Jennifer Romich and Mark Long Reflect on Lessons from Seattle’s $15 Minimum Wage
Posted: 7/30/2019 (CSDE Research)
A recent Vox story on what Seattle has learned from having the highest minimum wage in the nation quoted CSDE Affiliates Jennifer Romich, Associate Professor at the School of Social Work, and Mark Long, Professor at the Evans School of Public Policy and Governance. The researchers explained findings from UW’s collaborative minimum wage studies regarding workers’ hours, take-home pay, business closures, and price of goods.
“The restaurant industry moans and groans about minimum wage increase, but the Seattle newspaper every month has a story about 40 new restaurants opening,” said Romich, remarking on business owners who threatened to leave Seattle but haven’t followed through.
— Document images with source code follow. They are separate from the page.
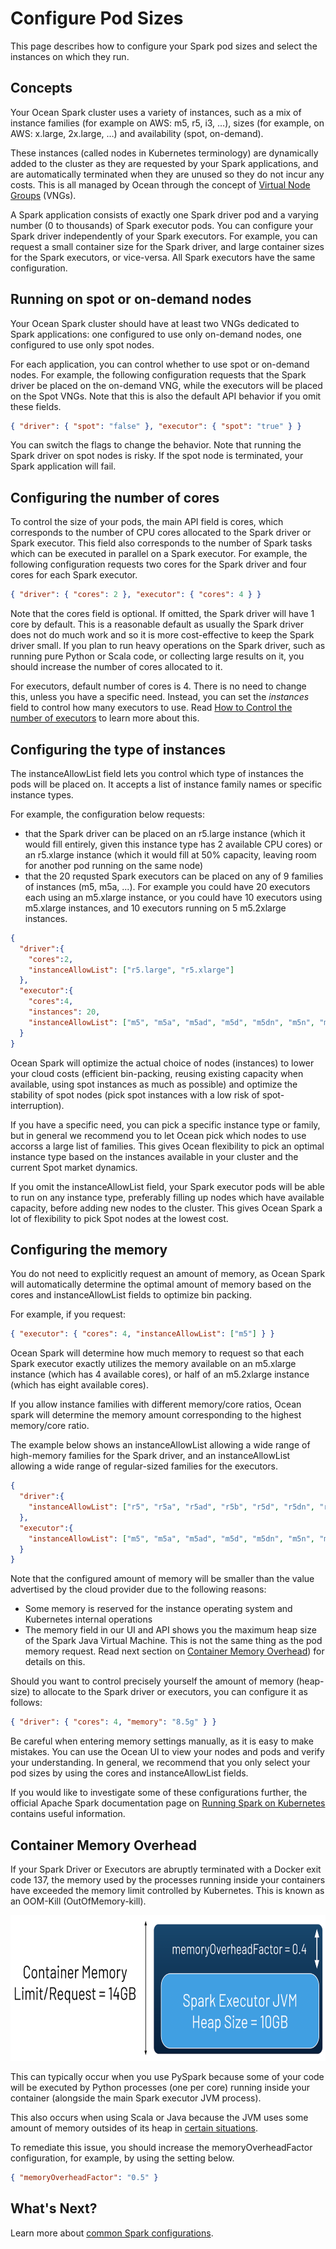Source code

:# Configure Pod Sizes

This page describes how to configure your Spark pod sizes and select the instances on which they run.

## Concepts

Your Ocean Spark cluster uses a variety of instances, such as a mix of instance families (for example on AWS: m5, r5, i3, …), sizes (for example, on AWS: x.large, 2x.large, …) and availability (spot, on-demand).

These instances (called nodes in Kubernetes terminology) are dynamically added to the cluster as they are requested by your Spark applications, and are automatically terminated when they are unused so they do not incur any costs. This is all managed by Ocean through the concept of [Virtual Node Groups](ocean/features/launch-specifications) (VNGs).

A Spark application consists of exactly one Spark driver pod and a varying number (0 to thousands) of Spark executor pods. You can configure your Spark driver independently of your Spark executors. For example, you can request a small container size for the Spark driver, and large container sizes for the Spark executors, or vice-versa. All Spark executors have the same configuration.

## Running on spot or on-demand nodes

Your Ocean Spark cluster should have at least two VNGs dedicated to Spark applications: one configured to use only on-demand nodes, one configured to use only spot nodes.

For each application, you can control whether to use spot or on-demand nodes. For example, the following configuration requests that the Spark driver be placed on the on-demand VNG, while the executors will be placed on the Spot VNGs. Note that this is also the default API behavior if you omit these fields.

```json
{ "driver": { "spot": "false" }, "executor": { "spot": "true" } }
```

You can switch the flags to change the behavior. Note that running the Spark driver on spot nodes is risky. If the spot node is terminated, your Spark application will fail.

## Configuring the number of cores

To control the size of your pods, the main API field is cores, which corresponds to the number of CPU cores allocated to the Spark driver or Spark executor. This field also corresponds to the number of Spark tasks which can be executed in parallel on a Spark executor.
For example, the following configuration requests two cores for the Spark driver and four cores for each Spark executor.

```json
{ "driver": { "cores": 2 }, "executor": { "cores": 4 } }
```

Note that the cores field is optional. If omitted, the Spark driver will have 1 core by default. This is a reasonable default as usually the Spark driver does not do much work and so it is more cost-effective to keep the Spark driver small. If you plan to run heavy operations on the Spark driver, such as running pure Python or Scala code, or collecting large results on it, you should increase the number of cores allocated to it.

For executors, default number of cores is 4. There is no need to change this, unless you have a specific need. Instead, you can set the *instances* field to control how many executors to use. Read [How to Control the number of executors](ocean-spark/configure-spark-apps/common-spark-configs?id=control-the-number-of-executors) to learn more about this.

## Configuring the type of instances

The instanceAllowList field lets you control which type of instances the pods will be placed on. It accepts a list of instance family names or specific instance types.

For example, the configuration below requests:
* that the Spark driver can be placed on an r5.large instance (which it would fill entirely, given this instance type has 2 available CPU cores) or an r5.xlarge instance (which it would fill at 50% capacity, leaving room for another pod running on the same node)
* that the 20 requsted Spark executors can be placed on any of 9 families of instances (m5, m5a, ...). For example you could have 20 executors each using an m5.xlarge instance, or you could have 10 executors using m5.xlarge instances, and 10 executors running on 5 m5.2xlarge instances. 

```json
{
  "driver":{
    "cores":2,
    "instanceAllowList": ["r5.large", "r5.xlarge"]
  },
  "executor":{
    "cores":4,
    "instances": 20,
    "instanceAllowList": ["m5", "m5a", "m5ad", "m5d", "m5dn", "m5n", "m5zn", "m6a", "m6i"]
  }
}
```

Ocean Spark will optimize the actual choice of nodes (instances) to lower your cloud costs (efficient bin-packing, reusing existing capacity when available, using spot instances as much as possible) and optimize the stability of spot nodes (pick spot instances with a low risk of spot-interruption).

If you have a specific need, you can pick a specific instance type or family, but in general we recommend you to let Ocean pick which nodes to use accorss a large list of families. This gives Ocean flexibility to pick an optimal instance type based on the instances available in your cluster and the current Spot market dynamics.

If you omit the instanceAllowList field, your Spark executor pods will be able to run on any instance type, preferably filling up nodes which have available capacity, before adding new nodes to the cluster. This gives Ocean Spark a lot of flexibility to pick Spot nodes at the lowest cost. 

## Configuring the memory

You do not need to explicitly request an amount of memory, as Ocean Spark will automatically determine the optimal amount of memory based on the cores and instanceAllowList fields to optimize bin packing.

For example, if you request:

```json
{ "executor": { "cores": 4, "instanceAllowList": ["m5"] } }
```

Ocean Spark will determine how much memory to request so that each Spark executor exactly utilizes the memory available on an m5.xlarge instance (which has 4 available cores), or half of an m5.2xlarge instance (which has eight available cores). 

If you allow instance families with different memory/core ratios, Ocean spark will determine the memory amount corresponding to the highest memory/core ratio.

The example below shows an instanceAllowList allowing a wide range of high-memory families for the Spark driver, and an instanceAllowList allowing a wide range of regular-sized families for the executors.

```json
{
  "driver":{
    "instanceAllowList": ["r5", "r5a", "r5ad", "r5b", "r5d", "r5dn", "r5n", "r6i", "i3" ]
  },
  "executor":{
    "instanceAllowList": ["m5", "m5a", "m5ad", "m5d", "m5dn", "m5n", "m5zn", "m6a", "m6i"]
  }
}
```

Note that the configured amount of memory will be smaller than the value advertised by the cloud provider due to the following reasons: 
* Some memory is reserved for the instance operating system and Kubernetes internal operations
* The memory field in our UI and API shows you the maximum heap size of the Spark Java Virtual Machine. This is not the same thing as the pod memory request. Read next section on [Container Memory Overhead](ocean-spark/configure-spark-apps/memory-&-cores?id=container-memory-overhead)) for details on this.

Should you want to control precisely yourself the amount of memory (heap-size) to allocate to the Spark driver or executors, you can configure it as follows:

```json
{ "driver": { "cores": 4, "memory": "8.5g" } }
```

Be careful when entering memory settings manually, as it is easy to make mistakes. You can use the Ocean UI to view your nodes and pods and verify your understanding. In general, we recommend that you only select your pod sizes by using the cores and instanceAllowList fields.

If you would like to investigate some of these configurations further, the official Apache Spark documentation page on [Running Spark on Kubernetes](https://spark.apache.org/docs/latest/running-on-kubernetes.html) contains useful information.

## Container Memory Overhead

If your Spark Driver or Executors are abruptly terminated with a Docker exit code 137, the memory used by the processes running inside your containers have exceeded the memory limit controlled by Kubernetes. This is known as an OOM-Kill (OutOfMemory-kill).

<img src="/ocean-spark/_media/configure-spark-apps-memory-&-cores-01.png" width="612" height="233" />

This can typically occur when you use PySpark because some of your code will be executed by Python processes (one per core) running inside your container (alongside the main Spark executor JVM process).

This also occurs when using Scala or Java because the JVM uses some amount of memory outsides of its heap in [certain situations](https://plumbr.io/blog/memory-leaks/why-does-my-java-process-consume-more-memory-than-xmx).

To remediate this issue, you should increase the memoryOverheadFactor configuration, for example, by using the setting below.

```json
{ "memoryOverheadFactor": "0.5" }
```

## What's Next?

Learn more about [common Spark configurations](ocean-spark/configure-spark-apps/common-spark-configs).
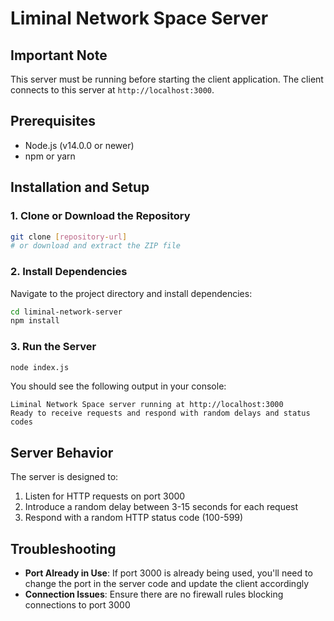 # Liminal Network Space Server

## Important Note

This server must be running before starting the client application. The client connects to this server at `http://localhost:3000`.

## Prerequisites

* Node.js (v14.0.0 or newer)
* npm or yarn

## Installation and Setup

### 1. Clone or Download the Repository

```bash
git clone [repository-url]
# or download and extract the ZIP file
```

### 2. Install Dependencies

Navigate to the project directory and install dependencies:

```bash
cd liminal-network-server
npm install
```

### 3. Run the Server

```bash
node index.js
```

You should see the following output in your console:

```
Liminal Network Space server running at http://localhost:3000
Ready to receive requests and respond with random delays and status codes
```

## Server Behavior

The server is designed to:

1. Listen for HTTP requests on port 3000
2. Introduce a random delay between 3-15 seconds for each request
3. Respond with a random HTTP status code (100-599)

## Troubleshooting

- **Port Already in Use**: If port 3000 is already being used, you'll need to change the port in the server code and update the client accordingly
- **Connection Issues**: Ensure there are no firewall rules blocking connections to port 3000
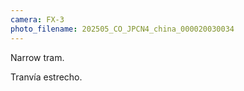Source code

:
 ```yaml
---
camera: FX-3
photo_filename: 202505_CO_JPCN4_china_000020030034
---
```


Narrow tram.

Tranvía estrecho.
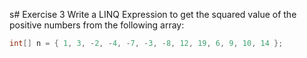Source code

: s# Exercise 3
Write a LINQ Expression to get the squared value of the positive numbers from the following array:
```cs
int[] n = { 1, 3, -2, -4, -7, -3, -8, 12, 19, 6, 9, 10, 14 };  
```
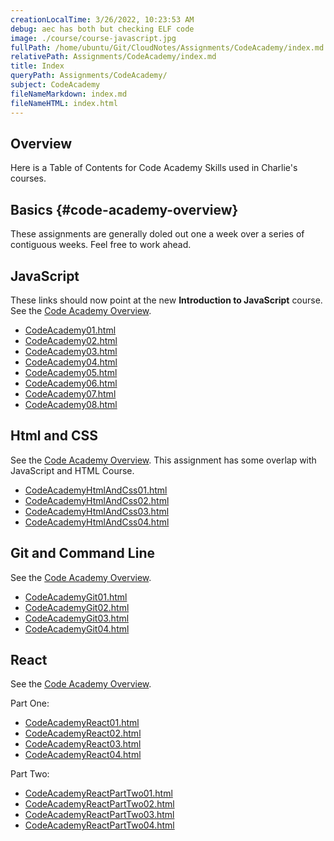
 ```yaml
---
creationLocalTime: 3/26/2022, 10:23:53 AM
debug: aec has both but checking ELF code
image: ./course/course-javascript.jpg
fullPath: /home/ubuntu/Git/CloudNotes/Assignments/CodeAcademy/index.md
relativePath: Assignments/CodeAcademy/index.md
title: Index
queryPath: Assignments/CodeAcademy/
subject: CodeAcademy
fileNameMarkdown: index.md
fileNameHTML: index.html
---
```



<!-- toc -->
<!-- tocstop -->

## Overview

Here is a Table of Contents for Code Academy Skills used in Charlie's courses.

## Basics {#code-academy-overview}

These assignments are generally doled out one a week over a series of contiguous weeks. Feel free to work ahead.

## JavaScript

These links should now point at the new **Introduction to JavaScript** course. See the [Code Academy Overview](#code-academy-overview).

- [CodeAcademy01.html](../CodeAcademy01.html)
- [CodeAcademy02.html](../CodeAcademy02.html)
- [CodeAcademy03.html](../CodeAcademy03.html)
- [CodeAcademy04.html](../CodeAcademy04.html)
- [CodeAcademy05.html](../CodeAcademy05.html)
- [CodeAcademy06.html](../CodeAcademy06.html)
- [CodeAcademy07.html](../CodeAcademy07.html)
- [CodeAcademy08.html](../CodeAcademy08.html)

## Html and CSS

See the [Code Academy Overview](#code-academy-overview). This assignment has some overlap with JavaScript and HTML Course.

- [CodeAcademyHtmlAndCss01.html](CodeAcademyHtmlAndCss01.html)
- [CodeAcademyHtmlAndCss02.html](CodeAcademyHtmlAndCss02.html)
- [CodeAcademyHtmlAndCss03.html](CodeAcademyHtmlAndCss03.html)
- [CodeAcademyHtmlAndCss04.html](CodeAcademyHtmlAndCss04.html)

## Git and Command Line

See the [Code Academy Overview](#code-academy-overview).

- [CodeAcademyGit01.html](../CodeAcademyGit01.html)
- [CodeAcademyGit02.html](../CodeAcademyGit02.html)
- [CodeAcademyGit03.html](../CodeAcademyGit03.html)
- [CodeAcademyGit04.html](../CodeAcademyGit04.html)

## React

See the [Code Academy Overview](#code-academy-overview).

Part One:

- [CodeAcademyReact01.html](CodeAcademyReact01.html)
- [CodeAcademyReact02.html](CodeAcademyReact02.html)
- [CodeAcademyReact03.html](CodeAcademyReact03.html)
- [CodeAcademyReact04.html](CodeAcademyReact04.html)

Part Two:

- [CodeAcademyReactPartTwo01.html](CodeAcademyReactPartTwo01.html)
- [CodeAcademyReactPartTwo02.html](CodeAcademyReactPartTwo02.html)
- [CodeAcademyReactPartTwo03.html](CodeAcademyReactPartTwo03.html)
- [CodeAcademyReactPartTwo04.html](CodeAcademyReactPartTwo04.html)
Romich and collaborators, many of whom are CSDE Affiliates, found the most common response to the wage increase was to raise prices or fiddle with workers’ hours.
Long explained that the initial data suggested a “tipping point” between $11 and $13 “when it becomes less tenable to keep work in the city.” A later paper broke down the actual take-home pay of workers and found that those who were already employed at the low end of the wage scale in Seattle “enjoyed significantly more rapid hourly wage growth.”